BEGIN Provided information
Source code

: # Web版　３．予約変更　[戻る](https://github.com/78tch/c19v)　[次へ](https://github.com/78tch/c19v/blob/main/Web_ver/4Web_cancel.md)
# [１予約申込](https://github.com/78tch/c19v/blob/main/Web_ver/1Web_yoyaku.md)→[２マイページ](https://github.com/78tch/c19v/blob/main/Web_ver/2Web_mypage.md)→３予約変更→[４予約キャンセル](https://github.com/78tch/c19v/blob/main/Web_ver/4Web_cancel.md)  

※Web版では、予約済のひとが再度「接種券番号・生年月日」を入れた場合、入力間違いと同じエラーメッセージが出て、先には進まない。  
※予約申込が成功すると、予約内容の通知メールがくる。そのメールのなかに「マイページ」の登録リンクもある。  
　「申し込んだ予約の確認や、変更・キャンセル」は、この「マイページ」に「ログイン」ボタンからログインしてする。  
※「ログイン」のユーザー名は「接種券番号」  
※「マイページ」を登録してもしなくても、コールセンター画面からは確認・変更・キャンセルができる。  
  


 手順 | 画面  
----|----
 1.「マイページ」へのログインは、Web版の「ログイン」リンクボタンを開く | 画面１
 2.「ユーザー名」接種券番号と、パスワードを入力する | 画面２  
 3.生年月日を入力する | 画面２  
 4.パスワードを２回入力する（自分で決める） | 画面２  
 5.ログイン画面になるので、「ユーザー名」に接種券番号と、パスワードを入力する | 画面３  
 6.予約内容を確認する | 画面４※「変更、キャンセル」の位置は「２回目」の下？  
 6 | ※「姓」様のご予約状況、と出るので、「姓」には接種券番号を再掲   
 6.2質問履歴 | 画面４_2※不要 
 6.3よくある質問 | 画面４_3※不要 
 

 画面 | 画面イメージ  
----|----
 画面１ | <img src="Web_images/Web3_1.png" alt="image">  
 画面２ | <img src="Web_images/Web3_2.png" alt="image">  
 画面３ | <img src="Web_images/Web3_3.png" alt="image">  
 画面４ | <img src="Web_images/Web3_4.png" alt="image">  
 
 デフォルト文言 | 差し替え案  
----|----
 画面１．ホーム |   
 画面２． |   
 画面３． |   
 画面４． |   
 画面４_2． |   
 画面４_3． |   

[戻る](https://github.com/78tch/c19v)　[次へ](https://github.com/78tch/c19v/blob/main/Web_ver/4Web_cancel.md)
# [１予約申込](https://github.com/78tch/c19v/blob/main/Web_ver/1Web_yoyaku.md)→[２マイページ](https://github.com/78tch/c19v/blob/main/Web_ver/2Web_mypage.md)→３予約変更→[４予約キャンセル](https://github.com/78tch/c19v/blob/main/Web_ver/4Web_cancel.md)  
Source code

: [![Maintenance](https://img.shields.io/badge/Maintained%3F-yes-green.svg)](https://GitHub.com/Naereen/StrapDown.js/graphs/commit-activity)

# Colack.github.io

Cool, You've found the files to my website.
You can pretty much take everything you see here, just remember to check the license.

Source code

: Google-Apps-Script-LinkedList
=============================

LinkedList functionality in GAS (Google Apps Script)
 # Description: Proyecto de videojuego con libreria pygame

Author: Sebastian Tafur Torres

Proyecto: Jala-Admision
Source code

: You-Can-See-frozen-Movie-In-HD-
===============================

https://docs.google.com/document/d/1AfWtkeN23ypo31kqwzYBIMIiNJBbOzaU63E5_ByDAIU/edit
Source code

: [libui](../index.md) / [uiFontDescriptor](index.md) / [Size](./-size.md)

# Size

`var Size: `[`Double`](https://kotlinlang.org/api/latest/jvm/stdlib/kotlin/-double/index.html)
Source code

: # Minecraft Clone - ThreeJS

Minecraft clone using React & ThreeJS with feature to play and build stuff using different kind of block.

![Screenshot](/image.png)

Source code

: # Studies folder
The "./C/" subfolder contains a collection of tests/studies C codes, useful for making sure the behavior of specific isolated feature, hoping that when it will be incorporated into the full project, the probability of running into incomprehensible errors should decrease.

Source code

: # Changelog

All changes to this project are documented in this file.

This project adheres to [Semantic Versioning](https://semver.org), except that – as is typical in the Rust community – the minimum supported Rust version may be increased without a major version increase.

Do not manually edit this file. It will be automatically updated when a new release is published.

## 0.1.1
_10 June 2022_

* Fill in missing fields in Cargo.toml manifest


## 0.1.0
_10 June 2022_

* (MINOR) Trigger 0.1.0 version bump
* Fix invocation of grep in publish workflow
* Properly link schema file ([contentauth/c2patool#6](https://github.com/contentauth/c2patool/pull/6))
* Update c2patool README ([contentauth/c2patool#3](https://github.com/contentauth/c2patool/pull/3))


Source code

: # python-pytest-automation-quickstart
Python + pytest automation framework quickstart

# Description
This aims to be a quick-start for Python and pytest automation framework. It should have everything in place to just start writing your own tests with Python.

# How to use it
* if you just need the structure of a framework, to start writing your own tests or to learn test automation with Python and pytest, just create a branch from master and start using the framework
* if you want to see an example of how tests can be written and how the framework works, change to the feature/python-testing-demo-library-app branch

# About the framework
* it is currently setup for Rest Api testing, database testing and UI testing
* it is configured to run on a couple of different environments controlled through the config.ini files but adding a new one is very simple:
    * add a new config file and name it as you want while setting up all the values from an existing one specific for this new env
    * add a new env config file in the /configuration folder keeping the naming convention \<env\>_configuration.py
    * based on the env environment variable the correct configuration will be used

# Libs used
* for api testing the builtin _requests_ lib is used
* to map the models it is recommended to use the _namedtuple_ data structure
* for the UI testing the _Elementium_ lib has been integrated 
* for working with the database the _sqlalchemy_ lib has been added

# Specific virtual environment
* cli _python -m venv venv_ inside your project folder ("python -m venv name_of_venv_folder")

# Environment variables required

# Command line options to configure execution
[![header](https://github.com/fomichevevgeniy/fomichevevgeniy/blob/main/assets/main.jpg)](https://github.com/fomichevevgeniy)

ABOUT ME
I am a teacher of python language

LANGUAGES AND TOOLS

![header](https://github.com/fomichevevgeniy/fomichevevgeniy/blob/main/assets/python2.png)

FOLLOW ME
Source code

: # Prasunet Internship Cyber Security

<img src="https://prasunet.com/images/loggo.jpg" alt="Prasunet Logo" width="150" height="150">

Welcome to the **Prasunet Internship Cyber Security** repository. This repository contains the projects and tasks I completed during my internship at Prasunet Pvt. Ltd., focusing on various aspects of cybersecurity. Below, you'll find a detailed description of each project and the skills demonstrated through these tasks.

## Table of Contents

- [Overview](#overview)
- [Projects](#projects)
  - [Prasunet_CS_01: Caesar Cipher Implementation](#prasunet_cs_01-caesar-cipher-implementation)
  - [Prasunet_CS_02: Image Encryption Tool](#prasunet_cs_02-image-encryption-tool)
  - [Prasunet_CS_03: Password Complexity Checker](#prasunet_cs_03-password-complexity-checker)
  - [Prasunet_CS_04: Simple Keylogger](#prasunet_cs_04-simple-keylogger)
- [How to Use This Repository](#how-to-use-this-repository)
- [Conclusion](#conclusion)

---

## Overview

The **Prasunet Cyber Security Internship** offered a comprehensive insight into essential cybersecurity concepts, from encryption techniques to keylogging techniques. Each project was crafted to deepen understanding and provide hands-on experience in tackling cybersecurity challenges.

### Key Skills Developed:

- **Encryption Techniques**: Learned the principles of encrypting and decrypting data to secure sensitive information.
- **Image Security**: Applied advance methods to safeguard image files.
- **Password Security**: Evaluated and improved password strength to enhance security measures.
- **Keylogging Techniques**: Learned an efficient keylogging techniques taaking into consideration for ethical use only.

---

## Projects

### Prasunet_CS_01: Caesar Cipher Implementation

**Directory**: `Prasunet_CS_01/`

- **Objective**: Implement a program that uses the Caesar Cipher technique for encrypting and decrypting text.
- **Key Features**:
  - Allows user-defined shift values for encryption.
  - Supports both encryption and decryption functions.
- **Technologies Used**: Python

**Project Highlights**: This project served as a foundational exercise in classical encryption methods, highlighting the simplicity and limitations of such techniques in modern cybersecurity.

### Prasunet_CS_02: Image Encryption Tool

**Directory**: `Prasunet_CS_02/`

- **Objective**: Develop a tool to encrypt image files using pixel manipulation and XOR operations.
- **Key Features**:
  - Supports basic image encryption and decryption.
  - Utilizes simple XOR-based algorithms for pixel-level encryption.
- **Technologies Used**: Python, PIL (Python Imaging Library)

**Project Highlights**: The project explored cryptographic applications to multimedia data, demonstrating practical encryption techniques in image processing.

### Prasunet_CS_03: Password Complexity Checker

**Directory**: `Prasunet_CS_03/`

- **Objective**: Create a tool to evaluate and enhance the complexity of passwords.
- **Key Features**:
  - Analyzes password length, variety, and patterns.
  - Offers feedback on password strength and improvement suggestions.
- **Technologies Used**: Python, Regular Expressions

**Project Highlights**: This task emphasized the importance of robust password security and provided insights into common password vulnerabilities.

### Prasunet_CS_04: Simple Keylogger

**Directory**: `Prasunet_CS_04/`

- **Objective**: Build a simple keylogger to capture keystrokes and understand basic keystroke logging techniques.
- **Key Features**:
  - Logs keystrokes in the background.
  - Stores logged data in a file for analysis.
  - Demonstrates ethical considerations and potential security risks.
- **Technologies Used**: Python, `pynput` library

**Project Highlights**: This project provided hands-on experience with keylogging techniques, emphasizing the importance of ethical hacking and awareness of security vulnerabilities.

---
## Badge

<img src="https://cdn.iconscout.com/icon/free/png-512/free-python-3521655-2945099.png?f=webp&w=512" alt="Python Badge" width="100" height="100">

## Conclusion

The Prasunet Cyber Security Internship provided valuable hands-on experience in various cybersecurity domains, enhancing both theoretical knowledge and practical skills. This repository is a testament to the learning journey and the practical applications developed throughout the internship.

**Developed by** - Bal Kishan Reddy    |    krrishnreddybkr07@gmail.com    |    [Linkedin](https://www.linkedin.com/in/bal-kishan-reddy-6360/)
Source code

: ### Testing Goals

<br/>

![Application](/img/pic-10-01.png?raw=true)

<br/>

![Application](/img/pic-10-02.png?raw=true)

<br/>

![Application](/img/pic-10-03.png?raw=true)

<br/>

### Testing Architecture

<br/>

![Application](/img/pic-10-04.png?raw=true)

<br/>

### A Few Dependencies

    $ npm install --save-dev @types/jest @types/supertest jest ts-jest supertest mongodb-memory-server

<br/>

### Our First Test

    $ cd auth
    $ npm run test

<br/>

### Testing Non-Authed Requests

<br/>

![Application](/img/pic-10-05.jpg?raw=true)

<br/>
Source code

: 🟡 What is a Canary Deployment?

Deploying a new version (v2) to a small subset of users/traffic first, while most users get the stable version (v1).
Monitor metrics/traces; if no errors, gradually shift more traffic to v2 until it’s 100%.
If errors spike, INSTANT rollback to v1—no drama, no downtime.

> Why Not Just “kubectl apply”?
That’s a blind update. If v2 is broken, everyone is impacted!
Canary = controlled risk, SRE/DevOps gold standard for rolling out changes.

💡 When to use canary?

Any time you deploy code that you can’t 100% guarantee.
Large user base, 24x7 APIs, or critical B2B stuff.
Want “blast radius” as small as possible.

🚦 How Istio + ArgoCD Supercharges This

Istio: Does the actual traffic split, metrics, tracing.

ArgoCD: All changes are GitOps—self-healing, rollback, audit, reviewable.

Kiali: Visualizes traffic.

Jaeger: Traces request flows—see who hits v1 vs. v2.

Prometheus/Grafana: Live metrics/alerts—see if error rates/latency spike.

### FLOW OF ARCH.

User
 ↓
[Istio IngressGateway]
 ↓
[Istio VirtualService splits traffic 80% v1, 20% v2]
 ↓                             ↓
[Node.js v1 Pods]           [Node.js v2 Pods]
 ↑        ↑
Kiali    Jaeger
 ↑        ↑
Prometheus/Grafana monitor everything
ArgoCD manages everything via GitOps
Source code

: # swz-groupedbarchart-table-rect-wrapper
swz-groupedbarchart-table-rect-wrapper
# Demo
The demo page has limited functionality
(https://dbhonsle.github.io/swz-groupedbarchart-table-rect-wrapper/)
END Provided information
## Required work
Search the data for the string "metrics" and copy out every line where it is found.

## Written reply
Monitor metrics/traces; if no errors, gradually shift more traffic to v2 until it’s 100%.
Istio: Does the actual traffic split, metrics, tracing.
Prometheus/Grafana: Live metrics/alerts—see if error rates/latency spike.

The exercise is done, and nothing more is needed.